▸ **RECORDED INFORMATION**

┌────────

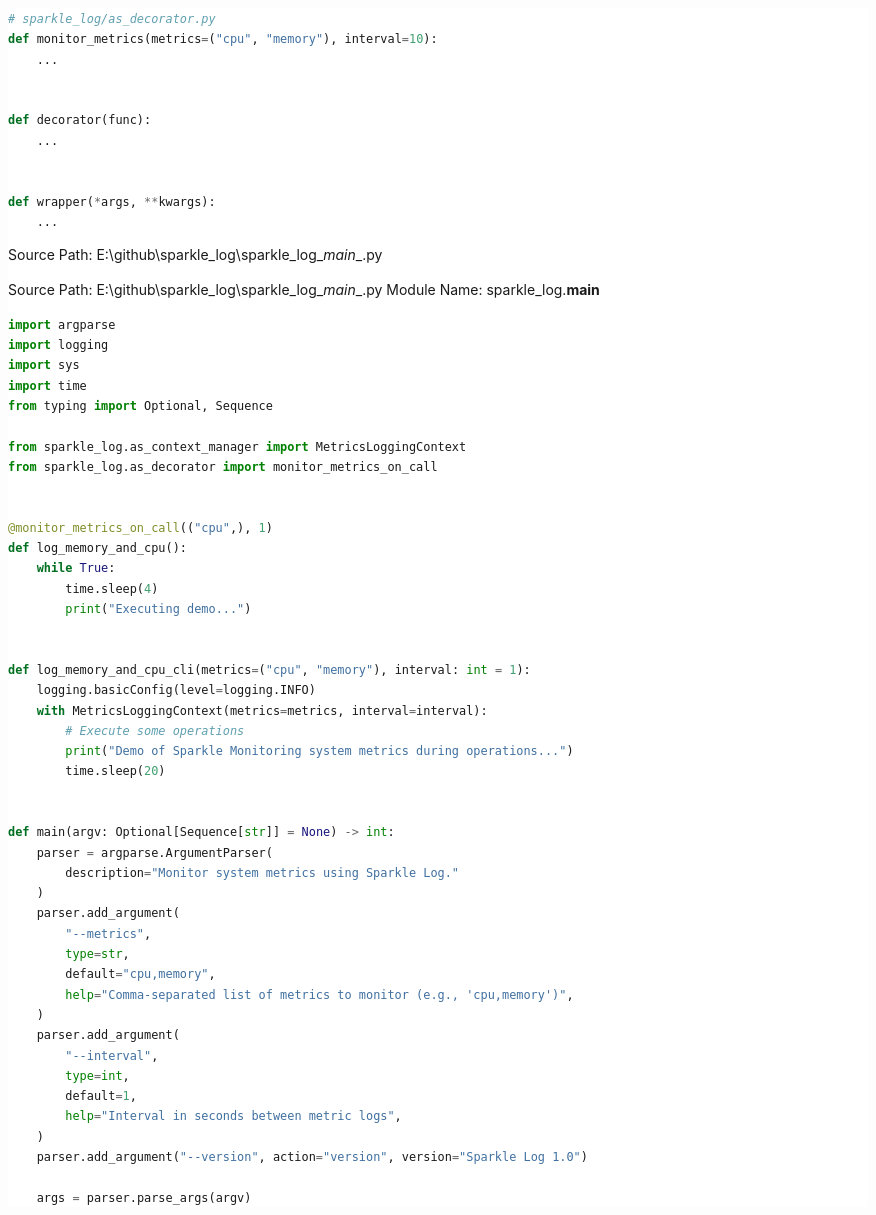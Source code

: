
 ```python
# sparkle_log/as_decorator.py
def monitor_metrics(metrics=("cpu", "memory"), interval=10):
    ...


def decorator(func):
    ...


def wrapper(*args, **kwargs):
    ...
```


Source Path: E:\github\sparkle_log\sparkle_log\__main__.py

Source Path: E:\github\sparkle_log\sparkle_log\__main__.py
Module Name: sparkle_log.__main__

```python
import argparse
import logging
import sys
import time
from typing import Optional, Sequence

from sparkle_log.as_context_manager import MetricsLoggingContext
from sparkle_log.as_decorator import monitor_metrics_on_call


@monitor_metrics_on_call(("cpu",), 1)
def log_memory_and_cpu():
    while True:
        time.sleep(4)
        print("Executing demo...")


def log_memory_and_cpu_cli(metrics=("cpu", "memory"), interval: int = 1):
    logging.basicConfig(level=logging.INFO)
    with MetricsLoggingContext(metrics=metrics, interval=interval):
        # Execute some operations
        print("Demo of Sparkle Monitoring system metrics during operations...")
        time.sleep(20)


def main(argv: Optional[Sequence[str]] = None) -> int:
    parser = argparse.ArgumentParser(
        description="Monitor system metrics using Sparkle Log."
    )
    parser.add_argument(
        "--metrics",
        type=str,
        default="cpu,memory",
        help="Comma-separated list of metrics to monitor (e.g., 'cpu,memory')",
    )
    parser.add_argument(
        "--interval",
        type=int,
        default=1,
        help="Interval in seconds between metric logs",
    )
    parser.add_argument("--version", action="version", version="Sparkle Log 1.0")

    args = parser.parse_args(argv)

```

└────────
┌────────

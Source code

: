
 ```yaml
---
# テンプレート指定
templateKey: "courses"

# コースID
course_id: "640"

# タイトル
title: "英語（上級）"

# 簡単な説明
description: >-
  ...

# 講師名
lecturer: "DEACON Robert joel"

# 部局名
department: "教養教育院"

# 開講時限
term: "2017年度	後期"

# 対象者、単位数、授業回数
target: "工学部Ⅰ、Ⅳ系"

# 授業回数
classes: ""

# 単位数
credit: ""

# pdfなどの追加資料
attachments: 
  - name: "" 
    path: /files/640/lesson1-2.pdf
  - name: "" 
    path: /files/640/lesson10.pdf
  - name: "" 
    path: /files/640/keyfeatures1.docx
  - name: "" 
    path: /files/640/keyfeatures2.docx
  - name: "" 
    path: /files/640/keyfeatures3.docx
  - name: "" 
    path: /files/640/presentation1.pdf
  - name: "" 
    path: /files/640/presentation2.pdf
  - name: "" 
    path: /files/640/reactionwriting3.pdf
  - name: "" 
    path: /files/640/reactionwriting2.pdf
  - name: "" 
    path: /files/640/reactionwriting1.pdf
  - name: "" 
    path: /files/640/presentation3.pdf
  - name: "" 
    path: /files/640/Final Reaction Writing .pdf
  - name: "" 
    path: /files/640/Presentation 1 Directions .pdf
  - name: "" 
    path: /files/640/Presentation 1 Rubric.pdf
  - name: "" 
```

└────────

▸ **PROBLEM TO WORK ON**
Using the material above, return each line in which the word "Optional" occurs.

▸ **RESPONSE TO THIS EXERCISE**
from typing import Optional, Sequence
def main(argv: Optional[Sequence[str]] = None) -> int:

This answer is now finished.